Sie schloss auf und ließ die Beamten in den Hausflur, der gut zwei Jahre nach dem Erstbezug immer noch nach neuen Teppichen roch. Dabei hätte sie die Tür beinahe versehentlich zufallen lassen, bevor der Polizist eingetreten war. Sie entschuldigte sich, doch er wirkte unbekümmert.
»Ganz nette Adresse für eine Studentenbude«, sagte er locker. Sie merkte, dass er versuchte, sie zu beruhigen.
Das machte es nur noch schlimmer. Ihr war eiskalt, als sie vor den beiden Polizisten die Treppe hinaufging.
Im zweiten Stock führte sie sie durch die lackierte Feuerschutztür in den Flur. Die Tür war ihr sonst immer schwer vorgekommen, doch heute schien sie nichts zu wiegen. Diesmal dachte sie immerhin daran, die Tür hinter sich aufzuhalten.
Der Flur war leer. Zoes Tür war die in der Mitte mit der Nummer sechzehn in großen silbernen Ziffern. Angeline blieb davor stehen und betrachtete ihr Spiegelbild in der Sechs.
»Soll ich …?«, fragte sie und zeigte auf die Tür. Die Polizistin nickte, und sie klopfte. Ihre Knöchel erzeugten fast keinen Laut auf dem Holz. Der stämmige Beamte beugte sich vor und klopfte noch einmal lauter.
»Zoe?«, rief er und senkte den Kopf, als könnte er so besser hören. »Zoe, machen Sie bitte die Tür auf?«
Danach war es still bis auf einen sehr leisen Bass-Beat, der aus einem anderen Stockwerk zu ihnen drang.
»Okay«, sagte der Polizist. »Wenn Sie bitte aufschließen könnten …«
Angeline schaffte es irgendwie, den Schlüssel ins Schloss zu stecken und ihn umzudrehen. Sie trat einen Schritt zurück, sobald sich die Tür einen Spalt geöffnet hatte.
»Können Sie …?« Sie war unfähig, ihre schreckliche Furcht, die Wohnung zu betreten, in Worte zu fassen, aber die Beamten verstanden sie offenbar auch so.

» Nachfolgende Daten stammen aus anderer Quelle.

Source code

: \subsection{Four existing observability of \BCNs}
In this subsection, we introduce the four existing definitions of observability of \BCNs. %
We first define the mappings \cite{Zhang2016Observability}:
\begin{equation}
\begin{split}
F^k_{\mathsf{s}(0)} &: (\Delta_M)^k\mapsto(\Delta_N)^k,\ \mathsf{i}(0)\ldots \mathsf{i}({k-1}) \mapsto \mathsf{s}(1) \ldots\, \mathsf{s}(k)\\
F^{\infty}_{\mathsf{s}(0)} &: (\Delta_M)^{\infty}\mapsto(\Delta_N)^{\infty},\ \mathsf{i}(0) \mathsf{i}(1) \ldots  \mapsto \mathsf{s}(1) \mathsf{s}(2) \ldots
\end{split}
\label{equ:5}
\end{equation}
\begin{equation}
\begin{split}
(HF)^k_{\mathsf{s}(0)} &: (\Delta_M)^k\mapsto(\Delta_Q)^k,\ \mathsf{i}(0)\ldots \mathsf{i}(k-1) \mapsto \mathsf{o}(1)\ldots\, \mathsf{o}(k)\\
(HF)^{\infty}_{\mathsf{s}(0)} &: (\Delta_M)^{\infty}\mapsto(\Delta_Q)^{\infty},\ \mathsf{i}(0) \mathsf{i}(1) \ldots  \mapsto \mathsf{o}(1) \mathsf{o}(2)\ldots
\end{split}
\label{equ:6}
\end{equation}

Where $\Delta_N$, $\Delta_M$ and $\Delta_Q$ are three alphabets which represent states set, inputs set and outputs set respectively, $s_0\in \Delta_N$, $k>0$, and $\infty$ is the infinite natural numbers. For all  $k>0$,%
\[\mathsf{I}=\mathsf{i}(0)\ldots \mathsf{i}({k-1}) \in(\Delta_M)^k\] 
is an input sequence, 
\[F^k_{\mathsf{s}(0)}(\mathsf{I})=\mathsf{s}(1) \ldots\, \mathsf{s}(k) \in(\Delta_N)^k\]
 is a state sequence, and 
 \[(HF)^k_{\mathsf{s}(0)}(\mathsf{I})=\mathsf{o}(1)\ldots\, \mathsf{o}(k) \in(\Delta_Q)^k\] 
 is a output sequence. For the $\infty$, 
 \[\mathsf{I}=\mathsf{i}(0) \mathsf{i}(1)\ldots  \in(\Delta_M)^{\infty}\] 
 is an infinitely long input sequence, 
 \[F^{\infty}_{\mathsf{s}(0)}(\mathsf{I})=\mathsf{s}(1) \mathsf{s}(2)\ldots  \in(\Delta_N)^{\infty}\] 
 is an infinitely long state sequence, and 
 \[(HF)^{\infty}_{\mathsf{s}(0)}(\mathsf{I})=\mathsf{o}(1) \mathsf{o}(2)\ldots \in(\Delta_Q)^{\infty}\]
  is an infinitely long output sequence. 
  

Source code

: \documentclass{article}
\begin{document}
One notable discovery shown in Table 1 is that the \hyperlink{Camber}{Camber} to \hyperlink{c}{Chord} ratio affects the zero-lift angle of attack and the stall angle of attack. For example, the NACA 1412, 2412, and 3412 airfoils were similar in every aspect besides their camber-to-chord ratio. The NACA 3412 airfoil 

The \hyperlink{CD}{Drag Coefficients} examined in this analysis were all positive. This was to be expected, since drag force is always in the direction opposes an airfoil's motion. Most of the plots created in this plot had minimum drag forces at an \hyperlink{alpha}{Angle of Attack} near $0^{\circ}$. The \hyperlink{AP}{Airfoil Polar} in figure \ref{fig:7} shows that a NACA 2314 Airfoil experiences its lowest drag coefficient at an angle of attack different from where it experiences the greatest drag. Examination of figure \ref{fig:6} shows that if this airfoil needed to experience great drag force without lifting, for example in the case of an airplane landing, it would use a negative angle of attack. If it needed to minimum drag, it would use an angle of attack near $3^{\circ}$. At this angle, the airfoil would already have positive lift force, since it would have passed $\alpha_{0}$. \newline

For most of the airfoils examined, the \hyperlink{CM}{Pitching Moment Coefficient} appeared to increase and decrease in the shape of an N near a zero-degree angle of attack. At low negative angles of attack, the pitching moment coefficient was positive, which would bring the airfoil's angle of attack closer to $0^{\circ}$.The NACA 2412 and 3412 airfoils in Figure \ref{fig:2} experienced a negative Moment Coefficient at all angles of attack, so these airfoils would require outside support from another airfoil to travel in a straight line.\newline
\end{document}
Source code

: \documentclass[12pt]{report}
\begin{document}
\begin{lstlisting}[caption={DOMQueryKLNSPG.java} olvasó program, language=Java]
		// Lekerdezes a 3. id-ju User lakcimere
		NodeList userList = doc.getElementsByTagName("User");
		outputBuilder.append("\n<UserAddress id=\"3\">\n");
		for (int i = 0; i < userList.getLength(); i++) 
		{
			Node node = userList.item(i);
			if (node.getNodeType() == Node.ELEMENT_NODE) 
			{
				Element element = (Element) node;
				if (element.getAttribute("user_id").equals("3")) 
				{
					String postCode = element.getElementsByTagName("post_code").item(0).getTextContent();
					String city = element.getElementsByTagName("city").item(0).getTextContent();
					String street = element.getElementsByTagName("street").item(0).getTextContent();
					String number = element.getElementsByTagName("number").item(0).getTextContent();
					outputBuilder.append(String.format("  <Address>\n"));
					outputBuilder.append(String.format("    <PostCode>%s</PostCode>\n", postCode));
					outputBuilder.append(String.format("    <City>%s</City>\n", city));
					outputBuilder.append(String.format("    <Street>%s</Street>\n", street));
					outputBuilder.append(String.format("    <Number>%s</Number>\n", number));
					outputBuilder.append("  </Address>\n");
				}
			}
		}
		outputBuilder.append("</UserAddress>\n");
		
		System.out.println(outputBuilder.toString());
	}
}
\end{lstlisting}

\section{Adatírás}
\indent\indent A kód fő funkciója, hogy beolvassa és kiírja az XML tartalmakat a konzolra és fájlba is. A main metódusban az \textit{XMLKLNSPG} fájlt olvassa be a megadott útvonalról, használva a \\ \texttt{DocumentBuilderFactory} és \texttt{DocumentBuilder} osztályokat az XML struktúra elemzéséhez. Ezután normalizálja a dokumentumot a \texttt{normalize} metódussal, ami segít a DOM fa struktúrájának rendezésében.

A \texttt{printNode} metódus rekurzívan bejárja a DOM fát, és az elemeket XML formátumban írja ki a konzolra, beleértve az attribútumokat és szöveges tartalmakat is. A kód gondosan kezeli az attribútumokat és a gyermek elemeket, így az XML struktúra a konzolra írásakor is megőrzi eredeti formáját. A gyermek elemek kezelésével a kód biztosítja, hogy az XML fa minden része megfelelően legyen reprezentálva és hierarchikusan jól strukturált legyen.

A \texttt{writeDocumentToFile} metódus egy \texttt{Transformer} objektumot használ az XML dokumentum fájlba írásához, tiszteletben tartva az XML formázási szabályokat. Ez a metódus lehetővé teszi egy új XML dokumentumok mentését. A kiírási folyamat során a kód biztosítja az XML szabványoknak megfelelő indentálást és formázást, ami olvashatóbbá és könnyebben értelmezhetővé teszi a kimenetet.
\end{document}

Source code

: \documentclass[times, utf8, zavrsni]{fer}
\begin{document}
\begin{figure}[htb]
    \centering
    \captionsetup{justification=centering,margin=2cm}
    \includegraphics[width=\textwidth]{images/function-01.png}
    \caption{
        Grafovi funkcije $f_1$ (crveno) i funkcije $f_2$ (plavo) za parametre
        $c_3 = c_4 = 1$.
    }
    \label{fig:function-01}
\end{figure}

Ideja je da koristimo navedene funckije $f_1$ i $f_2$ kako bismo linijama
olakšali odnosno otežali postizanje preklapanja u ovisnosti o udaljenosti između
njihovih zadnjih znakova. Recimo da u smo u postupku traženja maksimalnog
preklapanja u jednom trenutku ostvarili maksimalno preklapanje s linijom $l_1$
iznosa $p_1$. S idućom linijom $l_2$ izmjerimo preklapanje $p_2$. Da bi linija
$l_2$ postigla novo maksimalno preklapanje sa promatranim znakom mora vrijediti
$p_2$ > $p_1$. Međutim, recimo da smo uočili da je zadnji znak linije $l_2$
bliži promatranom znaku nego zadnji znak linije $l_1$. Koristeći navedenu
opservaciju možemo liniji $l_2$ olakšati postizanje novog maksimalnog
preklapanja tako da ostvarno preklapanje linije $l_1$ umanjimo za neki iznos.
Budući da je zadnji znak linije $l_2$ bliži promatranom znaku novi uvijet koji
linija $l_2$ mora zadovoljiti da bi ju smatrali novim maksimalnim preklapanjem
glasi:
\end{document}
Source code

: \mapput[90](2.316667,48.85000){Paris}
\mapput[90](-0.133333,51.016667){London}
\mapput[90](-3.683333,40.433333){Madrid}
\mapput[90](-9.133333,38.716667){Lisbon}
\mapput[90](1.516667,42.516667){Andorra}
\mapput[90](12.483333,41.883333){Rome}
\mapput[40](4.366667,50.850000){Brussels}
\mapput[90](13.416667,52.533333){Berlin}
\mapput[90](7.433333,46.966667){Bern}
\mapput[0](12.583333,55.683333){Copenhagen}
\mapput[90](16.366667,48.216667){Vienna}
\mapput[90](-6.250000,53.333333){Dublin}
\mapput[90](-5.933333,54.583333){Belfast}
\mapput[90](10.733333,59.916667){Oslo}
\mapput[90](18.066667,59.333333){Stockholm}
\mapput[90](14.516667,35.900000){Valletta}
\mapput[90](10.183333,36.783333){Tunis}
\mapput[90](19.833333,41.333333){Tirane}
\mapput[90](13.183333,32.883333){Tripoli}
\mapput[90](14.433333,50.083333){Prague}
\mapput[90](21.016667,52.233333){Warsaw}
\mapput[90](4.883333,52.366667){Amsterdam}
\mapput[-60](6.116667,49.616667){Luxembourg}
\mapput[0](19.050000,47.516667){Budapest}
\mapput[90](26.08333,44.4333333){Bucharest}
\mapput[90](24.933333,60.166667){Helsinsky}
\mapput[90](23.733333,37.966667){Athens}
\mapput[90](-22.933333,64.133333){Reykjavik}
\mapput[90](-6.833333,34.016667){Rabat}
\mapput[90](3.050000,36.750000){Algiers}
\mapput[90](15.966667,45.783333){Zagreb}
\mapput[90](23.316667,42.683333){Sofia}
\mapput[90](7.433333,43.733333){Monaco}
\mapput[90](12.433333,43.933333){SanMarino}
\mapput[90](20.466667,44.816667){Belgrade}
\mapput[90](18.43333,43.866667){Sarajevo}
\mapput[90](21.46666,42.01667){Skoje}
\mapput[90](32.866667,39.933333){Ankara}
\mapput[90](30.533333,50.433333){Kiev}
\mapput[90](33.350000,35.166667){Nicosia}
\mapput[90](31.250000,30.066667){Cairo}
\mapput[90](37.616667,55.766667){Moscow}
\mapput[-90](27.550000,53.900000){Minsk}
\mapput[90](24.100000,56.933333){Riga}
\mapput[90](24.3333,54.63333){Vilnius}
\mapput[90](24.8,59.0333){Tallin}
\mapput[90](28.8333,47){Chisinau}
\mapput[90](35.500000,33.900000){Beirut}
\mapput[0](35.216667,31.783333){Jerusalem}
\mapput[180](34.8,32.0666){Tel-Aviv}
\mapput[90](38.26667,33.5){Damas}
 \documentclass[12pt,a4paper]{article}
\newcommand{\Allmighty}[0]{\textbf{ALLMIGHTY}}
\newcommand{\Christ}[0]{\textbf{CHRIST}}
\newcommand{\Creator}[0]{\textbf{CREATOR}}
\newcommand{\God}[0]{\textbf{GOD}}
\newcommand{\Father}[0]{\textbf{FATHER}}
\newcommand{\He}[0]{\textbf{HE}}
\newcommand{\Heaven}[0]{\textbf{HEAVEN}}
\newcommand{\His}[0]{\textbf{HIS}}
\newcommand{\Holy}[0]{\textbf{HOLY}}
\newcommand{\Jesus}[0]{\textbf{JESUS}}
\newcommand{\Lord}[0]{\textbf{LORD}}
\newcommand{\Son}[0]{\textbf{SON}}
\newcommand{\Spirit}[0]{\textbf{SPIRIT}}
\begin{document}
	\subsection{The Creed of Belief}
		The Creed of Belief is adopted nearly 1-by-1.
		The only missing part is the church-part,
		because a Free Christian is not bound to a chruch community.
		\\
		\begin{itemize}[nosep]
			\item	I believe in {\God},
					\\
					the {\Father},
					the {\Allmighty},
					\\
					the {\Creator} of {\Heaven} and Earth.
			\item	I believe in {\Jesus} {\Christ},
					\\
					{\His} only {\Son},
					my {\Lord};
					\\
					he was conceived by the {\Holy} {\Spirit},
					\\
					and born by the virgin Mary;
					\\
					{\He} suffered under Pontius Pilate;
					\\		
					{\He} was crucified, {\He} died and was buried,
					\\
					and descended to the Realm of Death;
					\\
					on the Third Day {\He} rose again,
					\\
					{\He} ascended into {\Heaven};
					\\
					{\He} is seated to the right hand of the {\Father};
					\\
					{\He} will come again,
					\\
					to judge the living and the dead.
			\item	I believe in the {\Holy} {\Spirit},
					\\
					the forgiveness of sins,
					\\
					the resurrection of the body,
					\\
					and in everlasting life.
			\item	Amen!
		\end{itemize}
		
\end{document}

»Wir sind gleich wieder da«, sagte der Polizist, sah seine Kollegin an, und sie betraten hintereinander die Wohnung.
Angeline schlang die Arme um den Körper, um das Zittern und das wilde Pochen ihres Herzens zu lindern. Noch nie hatte sie sich so sehr gefürchtet. Es fühlte sich an, als könnte sie vor Angst sterben, und je mehr sie daran dachte, desto benommener wurde sie. Als ob ihr Herz schon beschädigt sein könnte.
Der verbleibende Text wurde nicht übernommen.